Collection entries
********
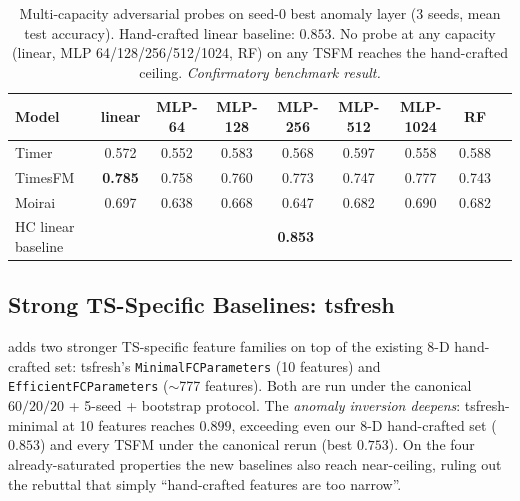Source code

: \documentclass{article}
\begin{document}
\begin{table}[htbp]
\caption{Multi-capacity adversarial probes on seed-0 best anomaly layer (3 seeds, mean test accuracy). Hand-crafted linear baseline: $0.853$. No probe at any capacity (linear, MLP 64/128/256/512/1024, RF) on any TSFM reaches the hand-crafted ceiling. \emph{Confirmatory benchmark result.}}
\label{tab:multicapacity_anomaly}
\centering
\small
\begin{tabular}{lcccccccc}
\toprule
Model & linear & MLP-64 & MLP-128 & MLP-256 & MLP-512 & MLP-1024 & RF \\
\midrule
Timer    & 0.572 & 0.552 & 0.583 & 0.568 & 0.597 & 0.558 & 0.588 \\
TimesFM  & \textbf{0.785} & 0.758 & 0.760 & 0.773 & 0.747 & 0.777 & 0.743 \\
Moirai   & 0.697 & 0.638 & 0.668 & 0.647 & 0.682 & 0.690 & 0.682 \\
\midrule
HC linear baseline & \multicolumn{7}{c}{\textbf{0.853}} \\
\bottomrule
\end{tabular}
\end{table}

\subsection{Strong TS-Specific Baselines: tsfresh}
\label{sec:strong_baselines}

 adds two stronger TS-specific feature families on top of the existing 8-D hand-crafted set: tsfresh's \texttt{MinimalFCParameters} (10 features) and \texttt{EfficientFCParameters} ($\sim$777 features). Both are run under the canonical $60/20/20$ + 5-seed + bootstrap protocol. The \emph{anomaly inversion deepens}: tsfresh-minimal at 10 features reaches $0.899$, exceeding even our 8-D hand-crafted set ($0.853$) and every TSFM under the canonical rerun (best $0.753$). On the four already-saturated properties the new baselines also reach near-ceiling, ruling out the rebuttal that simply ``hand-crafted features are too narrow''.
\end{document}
********
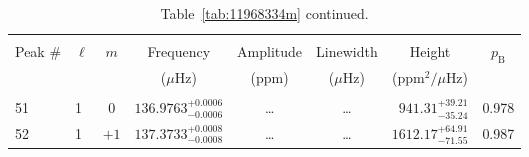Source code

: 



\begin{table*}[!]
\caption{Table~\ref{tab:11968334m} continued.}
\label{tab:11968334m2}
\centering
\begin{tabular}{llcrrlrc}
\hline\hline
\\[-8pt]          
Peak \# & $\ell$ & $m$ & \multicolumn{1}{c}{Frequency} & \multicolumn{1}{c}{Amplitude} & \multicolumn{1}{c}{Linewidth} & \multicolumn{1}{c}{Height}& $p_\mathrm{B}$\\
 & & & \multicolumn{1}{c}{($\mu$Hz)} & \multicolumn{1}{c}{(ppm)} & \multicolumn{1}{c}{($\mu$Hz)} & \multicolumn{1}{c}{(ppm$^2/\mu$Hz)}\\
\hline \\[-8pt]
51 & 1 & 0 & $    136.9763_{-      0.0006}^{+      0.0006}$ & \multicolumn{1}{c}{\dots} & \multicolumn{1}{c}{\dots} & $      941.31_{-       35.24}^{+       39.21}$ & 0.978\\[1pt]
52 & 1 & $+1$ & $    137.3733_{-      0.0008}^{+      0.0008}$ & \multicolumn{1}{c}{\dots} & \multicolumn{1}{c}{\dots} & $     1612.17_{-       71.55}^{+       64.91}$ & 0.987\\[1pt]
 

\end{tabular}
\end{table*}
********
TASK ITEM: Within the data above, count the lines that contain the string "ceiling"; the reply is the number alone.

EXERCISE RESULT: 2